Availability and recoverability
An architect's worst fear is having the solution fail with no way to recover it. A successful cloud environment is designed in a way that anticipates failure at all levels. Part of anticipating these failures is designing a system that can recover from the failure within the time that is required by your stakeholders and customers. Solution architects should be familiar with each of the applications that are included in their solutions and their recovery capabilities. Integrations across system boundaries should receive extra attention to ensure that one component won't cause the entire solution to unnecessarily fail. Solution architects should recommend monitoring solutions and provide proactive tools to allow measuring and reacting to problems.
Performance and scalability
For an architecture to perform well and be scalable, it should properly match resource capacity to demand. Traditionally, cloud architectures do so by scaling applications dynamically based on activity in the application. The solution architect must help the operation team identify the capacity that is required of the components that make up the solution architecture. The architect is responsible for including components that can meet user requirements for response time for the critical parts of the system.
Efficiency and operations
You will want to design your cloud environment so that it's cost-effective to operate and develop against. Inefficiency and waste in cloud spending should be identified to ensure that you're spending money where you can make the greatest use of it. You need to have a good monitoring architecture in place so that you can detect failures and problems before they happen or, at a minimum, before your customers notice. This process can be challenging for the solution architect when the raw data might exist in one or more individual services. To have some visibility into how your application is using its available resources, you need to have a robust monitoring framework.

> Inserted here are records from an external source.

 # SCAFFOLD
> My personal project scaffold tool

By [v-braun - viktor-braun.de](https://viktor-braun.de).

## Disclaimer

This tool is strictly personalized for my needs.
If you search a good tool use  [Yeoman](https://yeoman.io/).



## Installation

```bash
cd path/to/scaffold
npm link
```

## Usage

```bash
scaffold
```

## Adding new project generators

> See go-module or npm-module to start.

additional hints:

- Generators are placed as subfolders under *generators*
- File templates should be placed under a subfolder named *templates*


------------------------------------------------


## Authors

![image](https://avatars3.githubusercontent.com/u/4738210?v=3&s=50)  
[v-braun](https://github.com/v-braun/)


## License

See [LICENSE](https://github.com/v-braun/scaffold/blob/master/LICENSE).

Moving to the cloud introduces a model of shared responsibility. In this model, your cloud provider will manage certain aspects of your application, leaving you with the remaining responsibility. In an on-premises environment, you are responsible for everything. This shared responsibility will play a role in your architectural decisions because they can have implications on cost, operational capabilities, security, and the technical capabilities of your application. By shifting these responsibilities to your provider, you can focus on bringing value to your business and move away from activities that aren't a core business function.
In an ideal architecture, you would build the most secure, high performance, highly available, and efficient environment possible. However, as with everything, there are trade-offs. Building an environment with the highest level of all these pillars involves cost. That cost might be in actual money, time to deliver, or operational agility. Every organization will have different priorities that will impact the design choices that are made in each pillar. As you design your architecture, you will need to determine what trade-offs are acceptable and which are not.
When building a business application solution architecture, you must keep many considerations in mind. You want your architecture to be secure, scalable, available, and recoverable. To attain that goal, you need to make decisions based on cost, organizational priorities, and risk.